Lies mal ganz aufmerksam in deinen Büchern und guck, was dir auffällt. Wie werden die Szenen erzählt? Was liest du aus dem Text, ohne dass es in Wörter drinsteht?

Beispiel:

Sein Atem kondensierte in der Luft und er rieb sich die Hände, doch sie blieben taub. Vor Stunden war er gegen einen unter der Schneedecke begrabenen Stein gestoßen, doch er hatte nur das dumpfe Echo eines Schmerzes gespürt. Er wusste nicht, wie viele Tage er nun schon durch die Ödnis geirrt war - aber er wusste, dass er nur noch für drei Tage Dosenfleisch hatte.

Oder das ganze in länger:

Ihm war kalt und er fror erbärmlich. Seine Hände taten ihm weh und seine Füße schmerzten. Sicher hatte er sich Erfrierungen zugezogen und bald würde auch seine Nase abfallen. Vielleicht war sie sogar schon schwarz geworden. Überall lag Schnee, bis zum Horizont, seit Tagen schon war es kalt. Er hatte natürlich Proviant dabei und das hatte er auch die letzten Tage verzehrt, so dass nur noch ein kleiner Rest von dem Dosenfleisch übrig war. Momentan wusste er nicht, wie viele Tage er schon unterwegs war. In der Gegend sah alles gleich aus und es gab nichts, woran man sich orientieren konnte. Nur in der Nacht gab es die Sterne, die ihn leiteten. Er erschrak, als er daran dachte, dass er nur noch für drei Tage Dosenfleisch hatte. Was sollte er nur danach machen? Ob er irgendwo unterkommen würde? Oder nicht?

Ich hab das eine da oben mal ganz knapp gehalten und das darunter aufgeblasen. Sicher liegt die Wahrheit irgendwo dazwischen. Wenn es spannend wird, dann erzählt man halt schneller, wenn man Szenen beschreibt, lässt man sich Zeit und holt Luft. Abwechslung ist wichtig.
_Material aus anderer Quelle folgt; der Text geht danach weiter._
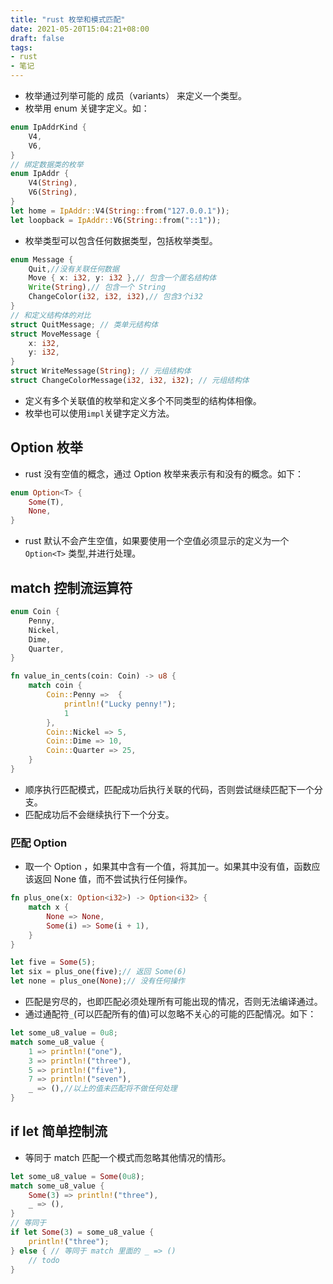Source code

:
 ```yaml
---
title: "rust 枚举和模式匹配"
date: 2021-05-20T15:04:21+08:00
draft: false
tags:
- rust
- 笔记
---
```

- 枚举通过列举可能的 成员（variants） 来定义一个类型。
- 枚举用 enum 关键字定义。如：
```rust
enum IpAddrKind {
    V4,
    V6,
}
// 绑定数据类的枚举
enum IpAddr {
    V4(String),
    V6(String),
}
let home = IpAddr::V4(String::from("127.0.0.1"));
let loopback = IpAddr::V6(String::from("::1"));
```
- 枚举类型可以包含任何数据类型，包括枚举类型。
```rust
enum Message {
    Quit,//没有关联任何数据
    Move { x: i32, y: i32 },// 包含一个匿名结构体
    Write(String),// 包含一个 String
    ChangeColor(i32, i32, i32),// 包含3个i32
}
// 和定义结构体的对比
struct QuitMessage; // 类单元结构体
struct MoveMessage {
    x: i32,
    y: i32,
}
struct WriteMessage(String); // 元组结构体
struct ChangeColorMessage(i32, i32, i32); // 元组结构体
```
- 定义有多个关联值的枚举和定义多个不同类型的结构体相像。
- 枚举也可以使用`impl`关键字定义方法。

## Option 枚举
- rust 没有空值的概念，通过 Option 枚举来表示有和没有的概念。如下：
```rust
enum Option<T> {
    Some(T),
    None,
}
```
- rust 默认不会产生空值，如果要使用一个空值必须显示的定义为一个 `Option<T>` 类型,并进行处理。

## match 控制流运算符
```rust
enum Coin {
    Penny,
    Nickel,
    Dime,
    Quarter,
}

fn value_in_cents(coin: Coin) -> u8 {
    match coin {
        Coin::Penny =>  {
            println!("Lucky penny!");
            1
        },
        Coin::Nickel => 5,
        Coin::Dime => 10,
        Coin::Quarter => 25,
    }
}
```
- 顺序执行匹配模式，匹配成功后执行关联的代码，否则尝试继续匹配下一个分支。
- 匹配成功后不会继续执行下一个分支。
### 匹配 Option<T>
- 取一个 Option<i32> ，如果其中含有一个值，将其加一。如果其中没有值，函数应该返回 None 值，而不尝试执行任何操作。
```rust
fn plus_one(x: Option<i32>) -> Option<i32> {
    match x {
        None => None,
        Some(i) => Some(i + 1),
    }
}

let five = Some(5);
let six = plus_one(five);// 返回 Some(6)
let none = plus_one(None);// 没有任何操作
```
- 匹配是穷尽的，也即匹配必须处理所有可能出现的情况，否则无法编译通过。
- 通过通配符`_`(可以匹配所有的值)可以忽略不关心的可能的匹配情况。如下：
```rust
let some_u8_value = 0u8;
match some_u8_value {
    1 => println!("one"),
    3 => println!("three"),
    5 => println!("five"),
    7 => println!("seven"),
    _ => (),//以上的值未匹配将不做任何处理
}
```
## if let 简单控制流
- 等同于 match 匹配一个模式而忽略其他情况的情形。
```rust
let some_u8_value = Some(0u8);
match some_u8_value {
    Some(3) => println!("three"),
    _ => (),
}
// 等同于
if let Some(3) = some_u8_value {
    println!("three");
} else { // 等同于 match 里面的 _ => ()
    // todo
}
```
Nur halt einfach den Leser nie langweilen! Das ists eigentlich. :)

Bis bald,

yours

 

Es gibt eine ganz einfache Regel für das Schreiben: Jeder Satz muss Neues bringen. Dann und nur dann bleibt ein Text interessant – egal wie lang dieser ist.

 

Spannung hat nur bedingt etwas mit der Länge einer Geschichte zu tun: Bei einem langen Text ist es schwierig die Spannung zu erhalten (nicht umsonst sind bei Krimi-Büchern Serientäter so beliebt), bei einem kurzen Text ist es schwierig(er) Spannung aufzubauen, sie auf einen Höhepunkt zu treiben.

Wichtig ist: Form und Inhalt eines Textes können ansprechend sein, den Leser bei der Stange halten (wobei die zum Lesen animierenden Anteile von Form und Inhalt schwanken können).
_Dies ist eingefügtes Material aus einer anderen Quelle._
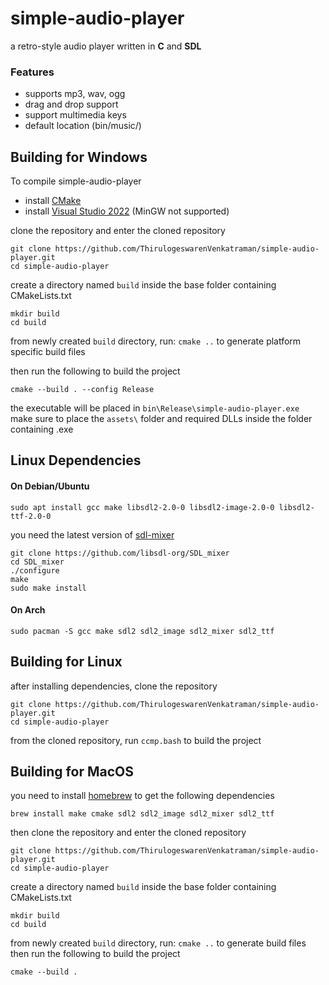 # simple-audio-player
a retro-style audio player written in **C** and **SDL**

### Features
  - supports mp3, wav, ogg
  - drag and drop support
  - support multimedia keys
  - default location (bin/music/)

## Building for Windows

To compile simple-audio-player
  - install [CMake](https://cmake.org/download/)
  - install [Visual Studio 2022](https://visualstudio.microsoft.com/) (MinGW not supported)

clone the repository and enter the cloned repository
```shell
git clone https://github.com/ThirulogeswarenVenkatraman/simple-audio-player.git
cd simple-audio-player
```
create a directory named ``build`` inside the base folder containing CMakeLists.txt
```shell
mkdir build
cd build 
```
from newly created ``build`` directory, run: ``cmake ..`` to generate platform specific build files

then run the following to build the project
```shell
cmake --build . --config Release
```
the executable will be placed in `bin\Release\simple-audio-player.exe`  
make sure to place the `assets\` folder and required DLLs inside the folder containing .exe
## Linux Dependencies

#### On Debian/Ubuntu
```shell
sudo apt install gcc make libsdl2-2.0-0 libsdl2-image-2.0-0 libsdl2-ttf-2.0-0 
```
you need the latest version of [sdl-mixer](https://github.com/libsdl-org/SDL_mixer)

```shell
git clone https://github.com/libsdl-org/SDL_mixer
cd SDL_mixer
./configure
make
sudo make install
```
#### On Arch
```shell
sudo pacman -S gcc make sdl2 sdl2_image sdl2_mixer sdl2_ttf
```
## Building for Linux
after installing dependencies, clone the repository
```shell
git clone https://github.com/ThirulogeswarenVenkatraman/simple-audio-player.git
cd simple-audio-player
```
from the cloned repository, run `ccmp.bash` to build the project

## Building for MacOS
you need to install [homebrew](https://brew.sh) to get the following dependencies
```shell
brew install make cmake sdl2 sdl2_image sdl2_mixer sdl2_ttf
```
then clone the repository and enter the cloned repository 
```shell
git clone https://github.com/ThirulogeswarenVenkatraman/simple-audio-player.git
cd simple-audio-player
```
create a directory named ``build`` inside the base folder containing CMakeLists.txt
```shell
mkdir build
cd build
```
from newly created ``build`` directory, run: ``cmake ..`` to generate build files  
then run the following to build the project
```shell
cmake --build .
```
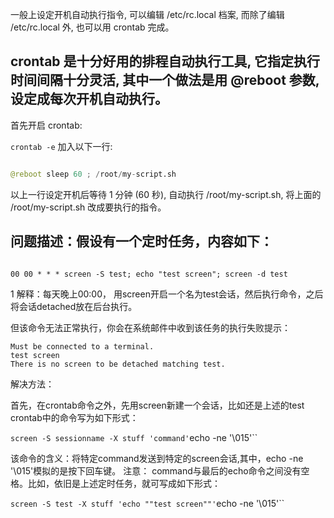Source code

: 

一般上设定开机自动执行指令, 可以编辑 /etc/rc.local 档案, 而除了编辑 /etc/rc.local 外, 也可以用 crontab 完成。

## crontab 是十分好用的排程自动执行工具, 它指定执行时间间隔十分灵活, 其中一个做法是用 @reboot 参数, 设定成每次开机自动执行。

首先开启 crontab:

`crontab -e`
加入以下一行:
```python

@reboot sleep 60 ; /root/my-script.sh

```
以上一行设定开机后等待 1 分钟 (60 秒), 自动执行 /root/my-script.sh, 将上面的 /root/my-script.sh 改成要执行的指令。


## 问题描述：假设有一个定时任务，内容如下：

```

00 00 * * * screen -S test; echo "test screen"; screen -d test
```

1
解释：每天晚上00:00， 用screen开启一个名为test会话，然后执行命令，之后将会话detached放在后台执行。

但该命令无法正常执行，你会在系统邮件中收到该任务的执行失败提示：


```
Must be connected to a terminal.
test screen
There is no screen to be detached matching test.
```


解决方法：

首先，在crontab命令之外，先用screen新建一个会话，比如还是上述的test
crontab中的命令写为如下形式：

`screen -S sessionname -X stuff 'command'`echo -ne '\015'``

该命令的含义：将特定command发送到特定的screen会话,其中，echo -ne '\015'模拟的是按下回车键。
注意： command与最后的echo命令之间没有空格。比如，依旧是上述定时任务，就可写成如下形式：

`screen -S test -X stuff 'echo ""test screen""'`echo -ne '\015'``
„Jeder Satz muss Neues bringen“ – es kommt darauf an, auf was man das „Neue“ bezieht: Eigentlich ist alles außer wörtlicher Wiederholung neu.
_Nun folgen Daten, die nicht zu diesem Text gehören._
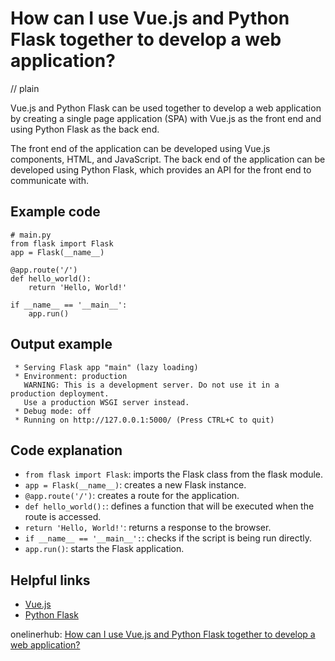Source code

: # How can I use Vue.js and Python Flask together to develop a web application?
// plain

Vue.js and Python Flask can be used together to develop a web application by creating a single page application (SPA) with Vue.js as the front end and using Python Flask as the back end.

The front end of the application can be developed using Vue.js components, HTML, and JavaScript. The back end of the application can be developed using Python Flask, which provides an API for the front end to communicate with.

## Example code


```
# main.py
from flask import Flask
app = Flask(__name__)

@app.route('/')
def hello_world():
    return 'Hello, World!'

if __name__ == '__main__':
    app.run()
```

## Output example


```
 * Serving Flask app "main" (lazy loading)
 * Environment: production
   WARNING: This is a development server. Do not use it in a production deployment.
   Use a production WSGI server instead.
 * Debug mode: off
 * Running on http://127.0.0.1:5000/ (Press CTRL+C to quit)
```

## Code explanation


- `from flask import Flask`: imports the Flask class from the flask module.
- `app = Flask(__name__)`: creates a new Flask instance.
- `@app.route('/')`: creates a route for the application.
- `def hello_world():`: defines a function that will be executed when the route is accessed.
- `return 'Hello, World!'`: returns a response to the browser.
- `if __name__ == '__main__':`: checks if the script is being run directly.
- `app.run()`: starts the Flask application.

## Helpful links

- [Vue.js](https://vuejs.org/)
- [Python Flask](https://flask.palletsprojects.com/en/1.1.x/)

onelinerhub: [How can I use Vue.js and Python Flask together to develop a web application?](https://onelinerhub.com/vue.js/how-can-i-use-vue-js-and-python-flask-together-to-develop-a-web-application)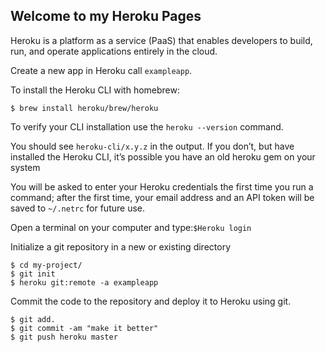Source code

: ## Welcome to my Heroku Pages

Heroku is a platform as a service (PaaS) that enables developers to build, run, and operate applications entirely in the cloud.

Create a new app in Heroku call `exampleapp`.

To install the Heroku CLI with homebrew:

`$ brew install heroku/brew/heroku
`

To verify your CLI installation use the `heroku --version` command.

You should see `heroku-cli/x.y.z` in the output. If you don’t, but have installed the Heroku CLI, it’s possible you have an old heroku gem on your system 

You will be asked to enter your Heroku credentials the first time you run a command; after the first time, your email address and an API token will be saved to `~/.netrc` for future use.

Open a terminal on your computer and type:`$Heroku login`

Initialize a git repository in a new or existing directory
```
$ cd my-project/
$ git init
$ heroku git:remote -a exampleapp

```
Commit the code to the repository and deploy it to Heroku using git.
```
$ git add.
$ git commit -am "make it better"
$ git push heroku master

```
Vielleicht ist dies noch nützlich:

Wie erzeugt ihr Spannung


L G,

Woltochinon

 

„Jeder Satz muss Neues bringen“ – es kommt darauf an, auf was man das „Neue“ bezieht: Eigentlich ist alles außer wörtlicher Wiederholung neu.
Da bin ich anderer Meinung: Das Neue in einer Geschichte ist dann neu, wenn es vorher noch nicht da war.

Ein einfaches Beispiel: Wenn der Leser schon mitgeteilt bekam, dass der Prot gerade lange und braune Hose trägt, sonst gut Fußball spielen kann und verheiratet ist, ist es unsinnig, dies später in einem anderen Zusammenhang noch einmal zu erwähnen - es sei denn, ich als Autor meine, dies sei wichtig und der Leser könnte es schon vergessen haben.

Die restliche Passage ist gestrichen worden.